:: Data to examine

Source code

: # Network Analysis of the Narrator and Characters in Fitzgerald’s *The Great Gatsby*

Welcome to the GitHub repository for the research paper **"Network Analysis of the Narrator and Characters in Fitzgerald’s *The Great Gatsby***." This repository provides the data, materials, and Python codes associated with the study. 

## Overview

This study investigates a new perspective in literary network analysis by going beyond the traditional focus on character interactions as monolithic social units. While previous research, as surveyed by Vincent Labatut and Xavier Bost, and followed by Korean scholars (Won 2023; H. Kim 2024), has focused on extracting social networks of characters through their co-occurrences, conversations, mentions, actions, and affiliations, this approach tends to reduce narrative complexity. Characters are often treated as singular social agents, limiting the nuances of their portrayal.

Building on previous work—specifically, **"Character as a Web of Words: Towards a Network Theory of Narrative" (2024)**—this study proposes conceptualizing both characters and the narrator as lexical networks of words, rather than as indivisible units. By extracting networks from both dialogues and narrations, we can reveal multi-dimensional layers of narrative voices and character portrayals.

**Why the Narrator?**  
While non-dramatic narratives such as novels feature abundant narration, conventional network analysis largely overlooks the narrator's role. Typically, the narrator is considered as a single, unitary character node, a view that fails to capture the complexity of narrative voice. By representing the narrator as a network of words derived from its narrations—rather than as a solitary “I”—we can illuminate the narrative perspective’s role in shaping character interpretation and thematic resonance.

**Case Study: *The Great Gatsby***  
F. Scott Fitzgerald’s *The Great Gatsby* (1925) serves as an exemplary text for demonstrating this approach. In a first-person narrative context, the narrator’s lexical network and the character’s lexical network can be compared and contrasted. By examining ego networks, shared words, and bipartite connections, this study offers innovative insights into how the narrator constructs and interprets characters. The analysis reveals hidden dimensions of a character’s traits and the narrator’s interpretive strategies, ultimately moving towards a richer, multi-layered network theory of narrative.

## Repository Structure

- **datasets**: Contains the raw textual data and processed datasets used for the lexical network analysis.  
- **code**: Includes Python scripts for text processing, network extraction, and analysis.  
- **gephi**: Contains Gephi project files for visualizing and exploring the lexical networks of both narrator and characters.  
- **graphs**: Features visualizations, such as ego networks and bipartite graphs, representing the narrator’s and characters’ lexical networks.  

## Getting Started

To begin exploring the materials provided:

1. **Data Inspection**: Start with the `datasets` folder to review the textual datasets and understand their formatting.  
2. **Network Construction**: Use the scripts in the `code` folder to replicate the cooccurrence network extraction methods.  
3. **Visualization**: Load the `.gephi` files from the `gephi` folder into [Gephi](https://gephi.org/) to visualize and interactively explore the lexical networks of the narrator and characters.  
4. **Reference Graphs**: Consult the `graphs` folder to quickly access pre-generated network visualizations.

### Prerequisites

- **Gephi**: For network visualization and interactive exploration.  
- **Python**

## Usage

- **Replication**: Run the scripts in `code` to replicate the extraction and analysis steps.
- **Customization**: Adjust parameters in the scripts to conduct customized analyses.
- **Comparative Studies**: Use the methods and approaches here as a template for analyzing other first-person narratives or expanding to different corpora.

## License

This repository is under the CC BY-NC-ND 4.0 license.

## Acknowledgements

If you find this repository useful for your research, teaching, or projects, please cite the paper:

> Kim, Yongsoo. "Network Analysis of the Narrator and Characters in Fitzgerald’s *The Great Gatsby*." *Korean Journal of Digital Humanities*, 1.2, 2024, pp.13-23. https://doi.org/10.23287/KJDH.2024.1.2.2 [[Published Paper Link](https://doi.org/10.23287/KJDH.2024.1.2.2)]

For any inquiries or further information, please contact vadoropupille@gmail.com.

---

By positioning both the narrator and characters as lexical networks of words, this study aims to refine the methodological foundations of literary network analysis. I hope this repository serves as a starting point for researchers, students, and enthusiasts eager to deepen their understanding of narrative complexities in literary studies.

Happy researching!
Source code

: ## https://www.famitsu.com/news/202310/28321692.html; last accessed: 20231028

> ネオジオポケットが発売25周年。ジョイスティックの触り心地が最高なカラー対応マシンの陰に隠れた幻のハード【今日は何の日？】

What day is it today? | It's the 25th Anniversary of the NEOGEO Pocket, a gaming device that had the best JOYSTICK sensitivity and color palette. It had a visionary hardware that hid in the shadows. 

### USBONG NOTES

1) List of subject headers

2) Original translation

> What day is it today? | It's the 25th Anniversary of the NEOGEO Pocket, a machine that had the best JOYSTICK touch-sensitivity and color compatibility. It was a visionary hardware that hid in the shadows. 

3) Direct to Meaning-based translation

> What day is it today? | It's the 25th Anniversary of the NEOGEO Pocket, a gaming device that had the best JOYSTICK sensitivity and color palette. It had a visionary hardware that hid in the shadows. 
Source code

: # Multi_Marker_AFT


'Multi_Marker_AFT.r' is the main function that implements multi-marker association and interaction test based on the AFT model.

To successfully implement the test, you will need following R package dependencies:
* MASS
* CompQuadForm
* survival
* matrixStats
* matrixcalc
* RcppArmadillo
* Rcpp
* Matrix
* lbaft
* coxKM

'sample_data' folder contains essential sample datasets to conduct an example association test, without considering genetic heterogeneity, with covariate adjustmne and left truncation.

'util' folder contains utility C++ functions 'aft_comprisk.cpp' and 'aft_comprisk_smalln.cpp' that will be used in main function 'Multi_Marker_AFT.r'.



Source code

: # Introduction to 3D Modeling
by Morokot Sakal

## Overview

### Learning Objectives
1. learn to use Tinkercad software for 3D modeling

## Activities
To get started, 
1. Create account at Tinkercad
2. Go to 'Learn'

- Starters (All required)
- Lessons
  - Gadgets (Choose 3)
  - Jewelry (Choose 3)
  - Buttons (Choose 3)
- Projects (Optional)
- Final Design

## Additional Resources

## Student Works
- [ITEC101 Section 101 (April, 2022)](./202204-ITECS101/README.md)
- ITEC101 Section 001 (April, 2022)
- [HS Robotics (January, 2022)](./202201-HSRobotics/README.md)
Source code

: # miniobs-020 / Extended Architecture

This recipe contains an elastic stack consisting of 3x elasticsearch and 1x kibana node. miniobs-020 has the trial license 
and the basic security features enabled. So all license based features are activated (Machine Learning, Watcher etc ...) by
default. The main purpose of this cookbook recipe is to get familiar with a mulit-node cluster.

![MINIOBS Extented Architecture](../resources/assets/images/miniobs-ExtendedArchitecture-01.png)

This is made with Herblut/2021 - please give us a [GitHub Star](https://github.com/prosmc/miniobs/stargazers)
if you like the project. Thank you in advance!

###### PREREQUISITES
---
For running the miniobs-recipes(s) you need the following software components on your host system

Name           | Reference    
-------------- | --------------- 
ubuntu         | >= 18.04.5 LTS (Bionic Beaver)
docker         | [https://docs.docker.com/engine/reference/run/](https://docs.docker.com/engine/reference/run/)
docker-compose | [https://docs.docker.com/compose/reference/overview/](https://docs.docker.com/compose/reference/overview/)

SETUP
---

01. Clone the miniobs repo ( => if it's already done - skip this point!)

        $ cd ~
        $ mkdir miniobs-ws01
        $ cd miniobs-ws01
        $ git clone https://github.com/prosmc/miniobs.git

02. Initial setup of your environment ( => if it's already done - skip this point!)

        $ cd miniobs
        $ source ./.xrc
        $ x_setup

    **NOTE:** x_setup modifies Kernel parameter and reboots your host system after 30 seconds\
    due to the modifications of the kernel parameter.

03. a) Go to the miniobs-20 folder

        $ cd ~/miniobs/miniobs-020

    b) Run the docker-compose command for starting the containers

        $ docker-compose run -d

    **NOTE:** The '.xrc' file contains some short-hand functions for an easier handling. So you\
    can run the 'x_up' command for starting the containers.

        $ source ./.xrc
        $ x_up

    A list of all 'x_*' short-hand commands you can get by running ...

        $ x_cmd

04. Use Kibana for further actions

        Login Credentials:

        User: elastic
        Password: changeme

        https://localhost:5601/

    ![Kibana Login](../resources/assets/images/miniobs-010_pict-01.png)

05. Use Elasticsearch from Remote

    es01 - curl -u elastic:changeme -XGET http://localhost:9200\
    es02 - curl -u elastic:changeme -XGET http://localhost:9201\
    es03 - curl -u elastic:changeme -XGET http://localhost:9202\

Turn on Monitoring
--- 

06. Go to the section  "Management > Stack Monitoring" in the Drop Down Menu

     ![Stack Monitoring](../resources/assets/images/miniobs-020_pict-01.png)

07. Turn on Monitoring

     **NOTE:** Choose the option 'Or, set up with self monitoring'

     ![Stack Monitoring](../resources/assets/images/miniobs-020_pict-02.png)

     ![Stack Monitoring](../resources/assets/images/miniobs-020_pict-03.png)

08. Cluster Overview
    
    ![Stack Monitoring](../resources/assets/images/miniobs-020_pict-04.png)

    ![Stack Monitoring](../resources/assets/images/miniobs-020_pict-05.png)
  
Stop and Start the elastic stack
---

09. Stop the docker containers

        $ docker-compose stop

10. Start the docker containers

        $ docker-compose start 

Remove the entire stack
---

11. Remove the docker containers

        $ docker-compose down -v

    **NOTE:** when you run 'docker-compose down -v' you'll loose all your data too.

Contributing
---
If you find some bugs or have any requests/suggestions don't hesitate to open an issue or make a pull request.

::::

### Problem to work on
The string to find is "conduct"; copy every line of the listing that has it.

### Response to this exercise
- **Customization**: Adjust parameters in the scripts to conduct customized analyses.
'sample_data' folder contains essential sample datasets to conduct an example association test, without considering genetic heterogeneity, with covariate adjustmne and left truncation.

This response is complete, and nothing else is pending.